For the frame reference, the idea seems to be to reach out into the caller's stack frame, as the formula ends up being: `stack bias + stack size of function + jump over GPR save area + object offset". While the offset of incoming arguments is relative to the GPR save area, the fixed spill offsets are relative to stack pointer =
Well, thinking about all this I guess the best way forward is:
- not using the LocalAreaOffset, because it has a different semantic
- get rid of getAllocatedStackSize()
- use "incoming SP + stackbias" as base for all stack offset calculations, because that is more obvious
Agreed. For the last part, the only thing that needs to change is the fixed stack offsets for the parameter slots, which now need to include the 128 byte area. This could be done locally in LowerFormalParameters when doing the CreateFixedObject call. But I suspect it might be more straightforward to change the offset computation in SystemZCallingConvention.td to have the correct offset in VA.getLocMemOffset() to begin with.
I'm wondering if it wouldn't be more straightforward to handle this in determineCalleeSaves, in the place where the frame pointer register is handled?
This is no longer called anywhere and should be deleted.
This function is now actually identical to the default implementation and should also be deleted.
|1504 ↗||(On Diff #392454)|
It's a bit ugly, but I'd be OK with it for now. It would be good to add a FIXME saying that ideally the call frame size should have already been included in the offset.

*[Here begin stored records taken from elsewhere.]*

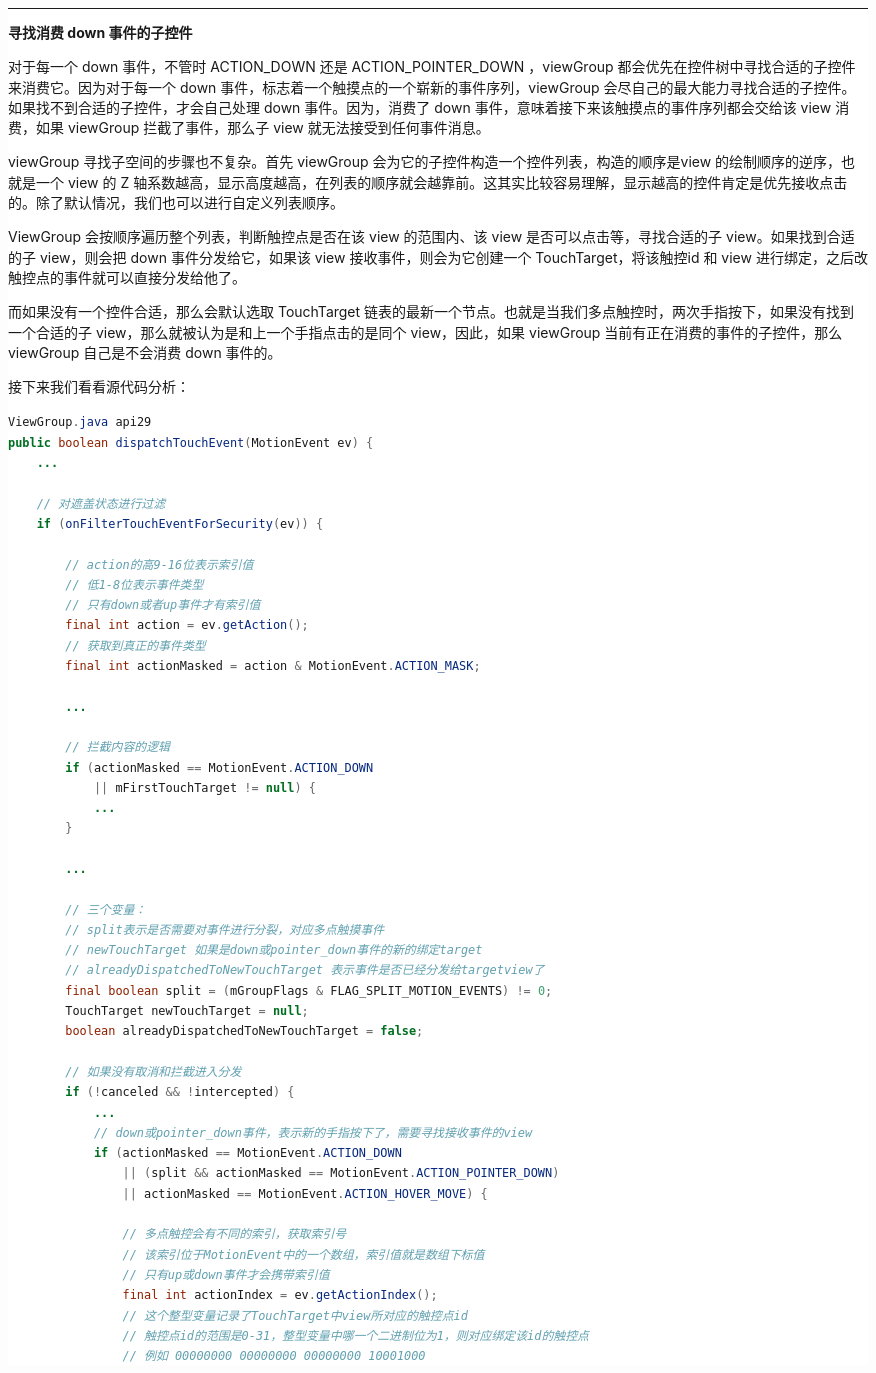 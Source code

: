 ------

**寻找消费 down 事件的子控件**

对于每一个 down 事件，不管时 ACTION_DOWN 还是 ACTION_POINTER_DOWN ，viewGroup 都会优先在控件树中寻找合适的子控件来消费它。因为对于每一个 down 事件，标志着一个触摸点的一个崭新的事件序列，viewGroup  会尽自己的最大能力寻找合适的子控件。如果找不到合适的子控件，才会自己处理 down 事件。因为，消费了 down 事件，意味着接下来该触摸点的事件序列都会交给该 view 消费，如果 viewGroup 拦截了事件，那么子 view  就无法接受到任何事件消息。

viewGroup 寻找子空间的步骤也不复杂。首先 viewGroup 会为它的子控件构造一个控件列表，构造的顺序是view 的绘制顺序的逆序，也就是一个 view 的 Z 轴系数越高，显示高度越高，在列表的顺序就会越靠前。这其实比较容易理解，显示越高的控件肯定是优先接收点击的。除了默认情况，我们也可以进行自定义列表顺序。

ViewGroup 会按顺序遍历整个列表，判断触控点是否在该 view 的范围内、该 view 是否可以点击等，寻找合适的子 view。如果找到合适的子 view，则会把 down 事件分发给它，如果该 view 接收事件，则会为它创建一个 TouchTarget，将该触控id 和 view 进行绑定，之后改触控点的事件就可以直接分发给他了。

而如果没有一个控件合适，那么会默认选取 TouchTarget 链表的最新一个节点。也就是当我们多点触控时，两次手指按下，如果没有找到一个合适的子 view，那么就被认为是和上一个手指点击的是同个 view，因此，如果 viewGroup 当前有正在消费的事件的子控件，那么 viewGroup 自己是不会消费 down 事件的。

接下来我们看看源代码分析：

```java
ViewGroup.java api29
public boolean dispatchTouchEvent(MotionEvent ev) {
    ...
         
    // 对遮盖状态进行过滤
    if (onFilterTouchEventForSecurity(ev)) {
        
        // action的高9-16位表示索引值
        // 低1-8位表示事件类型
        // 只有down或者up事件才有索引值
        final int action = ev.getAction();
        // 获取到真正的事件类型
        final int actionMasked = action & MotionEvent.ACTION_MASK;

        ...

        // 拦截内容的逻辑
        if (actionMasked == MotionEvent.ACTION_DOWN
            || mFirstTouchTarget != null) {
            ...
        } 

        ...

        // 三个变量：
        // split表示是否需要对事件进行分裂，对应多点触摸事件
        // newTouchTarget 如果是down或pointer_down事件的新的绑定target
        // alreadyDispatchedToNewTouchTarget 表示事件是否已经分发给targetview了
        final boolean split = (mGroupFlags & FLAG_SPLIT_MOTION_EVENTS) != 0;
        TouchTarget newTouchTarget = null;
        boolean alreadyDispatchedToNewTouchTarget = false;
        
        // 如果没有取消和拦截进入分发
        if (!canceled && !intercepted) {
			...
			// down或pointer_down事件，表示新的手指按下了，需要寻找接收事件的view
            if (actionMasked == MotionEvent.ACTION_DOWN
                || (split && actionMasked == MotionEvent.ACTION_POINTER_DOWN)
                || actionMasked == MotionEvent.ACTION_HOVER_MOVE) {
                
                // 多点触控会有不同的索引，获取索引号
                // 该索引位于MotionEvent中的一个数组，索引值就是数组下标值
                // 只有up或down事件才会携带索引值
                final int actionIndex = ev.getActionIndex(); 
                // 这个整型变量记录了TouchTarget中view所对应的触控点id
                // 触控点id的范围是0-31，整型变量中哪一个二进制位为1，则对应绑定该id的触控点
                // 例如 00000000 00000000 00000000 10001000
```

That's what this line is for. Adding a register to SavedRegs in determineCalleeSaves doesn't do anything unless that register is marked as a callee-saved register here.
|1504 ↗||(On Diff #392454)|
So originally I actually included it in the offset, but I found that it would force similar ugliness in the LowerCall routine here.
As I understand it, if the call frame size is included in the offset just for XPLINK, then in the location I linked above we would have to only add the call frame size for ELF targets, since the call frame size is already included. ELF callees instead rely on SystemZELFFrameLowering::getFrameIndexReference to jump over the call frame size.
So I think if we were to add each target's call frame size to the offset, we could actually eliminate the override of getFrameIndexReference for ELF as well. Please correct me if I'm mistaken about the ELF code though.
But with that said, I'd prefer not to touch the ELF code in this patch so if you're OK with it for now I'll just leave it as a FIXME
Ah, I see. This is OK then.
|1504 ↗||(On Diff #392454)|
Indeed, this is another place where the current abstractions break down. I think the proper fix will be to change that line to simply:
unsigned Offset = Regs->getStackPointerBias() + VA.getLocMemOffset();
and then set StackPointerBias to 160 for ELF. Those 160 bytes are really a stack bias on ELF - they're part of the callee's stack frame, but always allocated by the caller.
But all this should be done in a follow-up patch. For now, this patch LGTM as is.
This generates STG instruction used to save the frame pointer correctly. It was previously generated as follows:
BuildMI(MBB, MBBI, DL, ZII->get(SystemZ::STG), SystemZ::R0D) .addReg(SystemZ::R4D) .addImm(Offset) .addReg(0);
This was incorrect as the above invocation of BuildMI would cause the above instruction to give R0D the RegState::Define flag (see here), which does not make sense for a store instruction. The correct way is to generate the instruction as follows:
BuildMI(MBB, MBBI, DL, ZII->get(SystemZ::STG)) .addReg(SystemZ::R0D) .addReg(SystemZ::R4D) .addImm(Offset) .addReg(0);
Unfortunately it seems that this did not trigger an error unless EXPENSIVE_CHECKS was used, hence the buildbot failure.